The Attempt at a Solution

I have a few questions before I give you my solution to part a):

Are we allowed to assume that the two plates are in electrostatic equilibrium? If so, why?

If I attached a line to both planes, the line being perpendicular to both planes, the electric field will be constant across this entire line. Why is this so?

Here is my attempt at part a), so far:

To find the electric field at a point between the two planes, I'll apply Gauss's law. I'll use a cylinder for my Gaussian surface, where the axis of the cylinder will be parallel to the electric field. The surface area of a cylinder is, $2 \pi r^2 + 2 \pi r h$; since none of the electric fields generated by the plane flows through the curved surface, there won't be any electric flux, and, consequently, we can remove the second term from our surface area equation. Additionally, since we only care about the electric field through one circular face of the cylinder, the one in between both planes, we can remove the 2 from first factor.

So, $E(\pi r^2)=\frac{q_{enc}}{\epsilon_0}$. We don't know the amount of charge enclosed by the Gaussian surface; however, we do know the area that's enclosed: it's equal to the area of the circular face of the cylinder. We also know the amount of charge contained per unit area of the plane, $\sigma$. Hence, $q_{enc}=\sigma A_enc$

After substitution and simplification: $E= \frac{\sigma}{\epsilon_0}$

The exact same process can be done for the other plane. So, for the negative plane, $E=\frac{- \sigma}{\epsilon_0}$. But when I add them, the result is zero. Why is that?

 

[BruceW]

Are we allowed to assume that the two plates are in electrostatic equilibrium? If so, why?
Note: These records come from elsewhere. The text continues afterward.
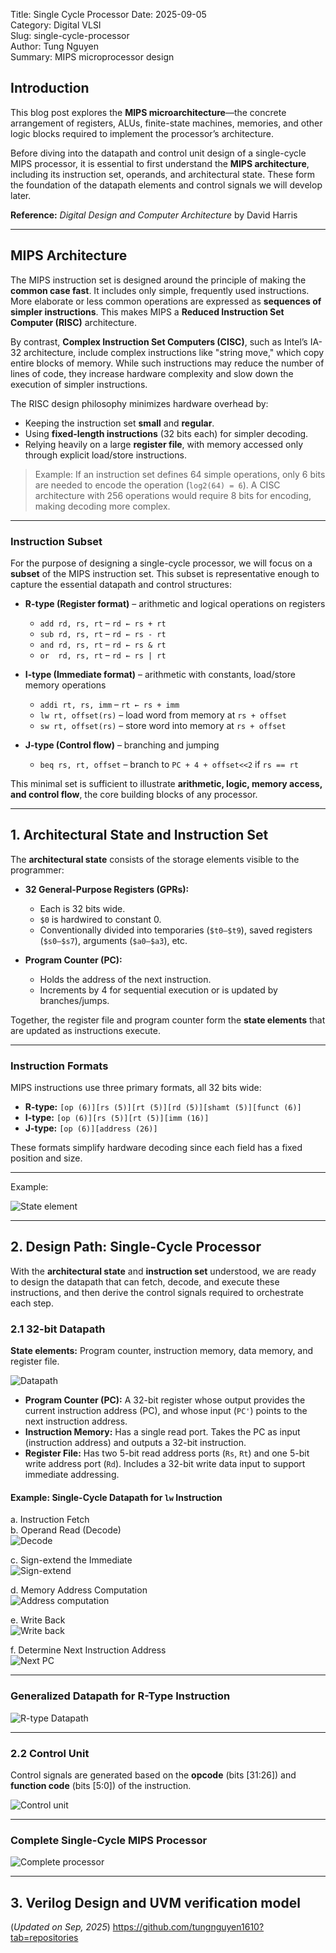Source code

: Title: Single Cycle Processor 
Date: 2025-09-05  
Category: Digital VLSI  
Slug: single-cycle-processor  
Author: Tung Nguyen  
Summary: MIPS microprocessor design  
<!-- PELICAN_END_SUMMARY -->

## Introduction

This blog post explores the **MIPS microarchitecture**—the concrete arrangement of registers, ALUs, finite-state machines, memories, and other logic blocks required to implement the processor’s architecture.  

Before diving into the datapath and control unit design of a single-cycle MIPS processor, it is essential to first understand the **MIPS architecture**, including its instruction set, operands, and architectural state. These form the foundation of the datapath elements and control signals we will develop later.  

**Reference:** *Digital Design and Computer Architecture* by David Harris  

---

## MIPS Architecture

The MIPS instruction set is designed around the principle of making the **common case fast**. It includes only simple, frequently used instructions. More elaborate or less common operations are expressed as **sequences of simpler instructions**. This makes MIPS a **Reduced Instruction Set Computer (RISC)** architecture.  

By contrast, **Complex Instruction Set Computers (CISC)**, such as Intel’s IA-32 architecture, include complex instructions like "string move," which copy entire blocks of memory. While such instructions may reduce the number of lines of code, they increase hardware complexity and slow down the execution of simpler instructions.  

The RISC design philosophy minimizes hardware overhead by:  
- Keeping the instruction set **small** and **regular**.  
- Using **fixed-length instructions** (32 bits each) for simpler decoding.  
- Relying heavily on a large **register file**, with memory accessed only through explicit load/store instructions.  

> Example: If an instruction set defines 64 simple operations, only 6 bits are needed to encode the operation (`log2(64) = 6`). A CISC architecture with 256 operations would require 8 bits for encoding, making decoding more complex.  

---

### Instruction Subset

For the purpose of designing a single-cycle processor, we will focus on a **subset** of the MIPS instruction set. This subset is representative enough to capture the essential datapath and control structures:

- **R-type (Register format)** – arithmetic and logical operations on registers  
  - `add rd, rs, rt` – `rd ← rs + rt`  
  - `sub rd, rs, rt` – `rd ← rs - rt`  
  - `and rd, rs, rt` – `rd ← rs & rt`  
  - `or  rd, rs, rt` – `rd ← rs | rt`  

- **I-type (Immediate format)** – arithmetic with constants, load/store memory operations  
  - `addi rt, rs, imm` – `rt ← rs + imm`  
  - `lw rt, offset(rs)` – load word from memory at `rs + offset`  
  - `sw rt, offset(rs)` – store word into memory at `rs + offset`  

- **J-type (Control flow)** – branching and jumping  
  - `beq rs, rt, offset` – branch to `PC + 4 + offset<<2` if `rs == rt`  

This minimal set is sufficient to illustrate **arithmetic, logic, memory access, and control flow**, the core building blocks of any processor.

---

## 1. Architectural State and Instruction Set

The **architectural state** consists of the storage elements visible to the programmer:

- **32 General-Purpose Registers (GPRs):**  
  - Each is 32 bits wide.  
  - `$0` is hardwired to constant 0.  
  - Conventionally divided into temporaries (`$t0–$t9`), saved registers (`$s0–$s7`), arguments (`$a0–$a3`), etc.  

- **Program Counter (PC):**  
  - Holds the address of the next instruction.  
  - Increments by 4 for sequential execution or is updated by branches/jumps.  

Together, the register file and program counter form the **state elements** that are updated as instructions execute.  

---

### Instruction Formats

MIPS instructions use three primary formats, all 32 bits wide:  

- **R-type:** `[op (6)][rs (5)][rt (5)][rd (5)][shamt (5)][funct (6)]`  
- **I-type:** `[op (6)][rs (5)][rt (5)][imm (16)]`  
- **J-type:** `[op (6)][address (26)]`  

These formats simplify hardware decoding since each field has a fixed position and size.  

---

Example:

![State element](../images/digital_design/processor_2.png)

---

## 2. Design Path: Single-Cycle Processor
With the **architectural state** and **instruction set** understood, we are ready to design the datapath that can fetch, decode, and execute these instructions, and then derive the control signals required to orchestrate each step.

### 2.1 32-bit Datapath

**State elements:** Program counter, instruction memory, data memory, and register file.

![Datapath](../images/digital_design/processor_1.png)

- **Program Counter (PC):** A 32-bit register whose output provides the current instruction address (PC), and whose input (`PC'`) points to the next instruction address.  
- **Instruction Memory:** Has a single read port. Takes the PC as input (instruction address) and outputs a 32-bit instruction.  
- **Register File:** Has two 5-bit read address ports (`Rs`, `Rt`) and one 5-bit write address port (`Rd`). Includes a 32-bit write data input to support immediate addressing.

#### Example: Single-Cycle Datapath for `lw` Instruction

a. Instruction Fetch  
b. Operand Read (Decode)  
![Decode](../images/digital_design/processor_3.png)

c. Sign-extend the Immediate  
![Sign-extend](../images/digital_design/processor_4.png)

d. Memory Address Computation  
![Address computation](../images/digital_design/processor_5.png)

e. Write Back  
![Write back](../images/digital_design/processor_6.png)

f. Determine Next Instruction Address  
![Next PC](../images/digital_design/processor_7.png)

---

### Generalized Datapath for R-Type Instruction

![R-type Datapath](../images/digital_design/processor_8.png)

---

### 2.2 Control Unit

Control signals are generated based on the **opcode** (bits [31:26]) and **function code** (bits [5:0]) of the instruction.

![Control unit](../images/digital_design/processor_9.png)

---

### Complete Single-Cycle MIPS Processor

![Complete processor](../images/digital_design/processor_10.png)

---

## 3. Verilog Design and UVM verification model
(*Updated on Sep, 2025*)
https://github.com/tungnguyen1610?tab=repositories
If I attached a line to both planes, the line being perpendicular to both planes, the electric field will be constant across this entire line. Why is this so?

The first question - yes, you are meant to assume that the electric charges on the plates are static. This is implied by the question. You may come across questions where there is meant to be a surface current too. But since no surface currents are mentioned in the question, you can assume there aren't meant to be any.

Also, you might be worrying that the presence of the proton will affect the charges on the plates. In reality, this will happen. But in this situation, we are meant to assume that this effect is negligible. Usually when I see this question, they specifically say that the surfaces charges are fixed in the plate. They don't specifically state that this time, but I'm pretty sure you can assume this.

The second question - Its really just because of Gauss' law, which you have used in your answer. (Edit: you can also think of it in terms of the 'closeness' of electric field lines, if you prefer that imagery)

Additionally, since we only care about the electric field through one circular face of the cylinder, the one in between both planes, we can remove the 2 from first factor.

You are implying that the electric field outside the two plates is zero. You are right, but why is this true?

 

[Bashyboy]

The first question - yes, you are meant to assume that the electric charges on the plates are static. This is implied by the question. You may come across questions where there is meant to be a surface current too. But since no surface currents are mentioned in the question, you can assume there aren't meant to be any.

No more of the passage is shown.